EXERCISE REQUIREMENTS: Look through the material below and count the lines that hold "tags". Give that number by itself.

━━━━━━

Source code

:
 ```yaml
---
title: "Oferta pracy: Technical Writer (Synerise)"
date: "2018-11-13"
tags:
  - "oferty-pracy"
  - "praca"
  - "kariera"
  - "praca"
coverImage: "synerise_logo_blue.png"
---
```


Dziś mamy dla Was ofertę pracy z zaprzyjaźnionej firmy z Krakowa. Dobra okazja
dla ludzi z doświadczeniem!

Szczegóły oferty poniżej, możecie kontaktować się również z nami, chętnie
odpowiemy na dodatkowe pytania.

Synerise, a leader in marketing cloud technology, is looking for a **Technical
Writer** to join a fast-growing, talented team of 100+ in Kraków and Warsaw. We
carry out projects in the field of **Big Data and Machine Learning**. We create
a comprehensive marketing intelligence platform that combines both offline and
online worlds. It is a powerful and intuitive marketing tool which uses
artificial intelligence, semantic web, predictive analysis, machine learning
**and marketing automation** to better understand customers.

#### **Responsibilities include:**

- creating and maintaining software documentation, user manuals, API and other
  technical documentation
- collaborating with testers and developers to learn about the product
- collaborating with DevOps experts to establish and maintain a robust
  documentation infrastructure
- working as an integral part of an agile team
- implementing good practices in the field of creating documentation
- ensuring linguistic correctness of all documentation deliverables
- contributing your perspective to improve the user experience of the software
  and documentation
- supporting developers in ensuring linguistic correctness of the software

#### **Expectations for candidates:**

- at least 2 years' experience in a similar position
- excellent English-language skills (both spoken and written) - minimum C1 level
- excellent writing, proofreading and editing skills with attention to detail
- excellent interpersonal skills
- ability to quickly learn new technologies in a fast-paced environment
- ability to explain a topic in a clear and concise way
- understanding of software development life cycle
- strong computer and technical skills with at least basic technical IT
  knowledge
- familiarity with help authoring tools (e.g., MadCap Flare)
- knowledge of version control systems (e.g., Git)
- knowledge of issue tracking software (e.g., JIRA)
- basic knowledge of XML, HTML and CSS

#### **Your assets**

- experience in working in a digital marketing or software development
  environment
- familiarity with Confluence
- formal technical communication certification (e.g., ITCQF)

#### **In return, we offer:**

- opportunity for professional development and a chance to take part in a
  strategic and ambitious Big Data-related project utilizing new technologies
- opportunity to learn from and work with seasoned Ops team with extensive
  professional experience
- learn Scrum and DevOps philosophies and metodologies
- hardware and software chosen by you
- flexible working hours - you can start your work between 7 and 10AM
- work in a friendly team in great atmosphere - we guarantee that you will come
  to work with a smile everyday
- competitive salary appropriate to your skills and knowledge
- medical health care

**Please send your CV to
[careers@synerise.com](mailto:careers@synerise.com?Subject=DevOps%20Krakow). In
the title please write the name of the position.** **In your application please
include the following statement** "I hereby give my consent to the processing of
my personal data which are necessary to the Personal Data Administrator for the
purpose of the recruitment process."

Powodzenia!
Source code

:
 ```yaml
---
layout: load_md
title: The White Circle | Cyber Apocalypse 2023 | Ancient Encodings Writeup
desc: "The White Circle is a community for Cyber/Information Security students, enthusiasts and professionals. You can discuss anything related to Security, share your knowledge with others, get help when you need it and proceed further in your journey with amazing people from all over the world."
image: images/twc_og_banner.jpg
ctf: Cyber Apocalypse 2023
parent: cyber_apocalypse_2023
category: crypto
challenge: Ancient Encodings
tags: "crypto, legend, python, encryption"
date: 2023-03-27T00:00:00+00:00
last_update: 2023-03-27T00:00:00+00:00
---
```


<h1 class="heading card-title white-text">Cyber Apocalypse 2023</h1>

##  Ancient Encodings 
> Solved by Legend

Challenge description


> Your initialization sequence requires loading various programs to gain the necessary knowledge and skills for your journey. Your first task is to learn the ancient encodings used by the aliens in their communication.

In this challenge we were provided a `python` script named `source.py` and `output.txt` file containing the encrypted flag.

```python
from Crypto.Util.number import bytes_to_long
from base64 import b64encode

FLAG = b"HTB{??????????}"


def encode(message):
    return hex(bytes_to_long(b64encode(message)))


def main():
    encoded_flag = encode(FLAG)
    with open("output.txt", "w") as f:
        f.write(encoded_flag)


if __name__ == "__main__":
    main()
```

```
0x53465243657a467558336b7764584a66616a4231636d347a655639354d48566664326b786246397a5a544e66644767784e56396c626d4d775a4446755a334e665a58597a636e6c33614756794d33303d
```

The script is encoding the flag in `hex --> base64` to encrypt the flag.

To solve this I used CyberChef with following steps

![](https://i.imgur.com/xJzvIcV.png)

━━━━━━

PROBLEM SOLUTION: 2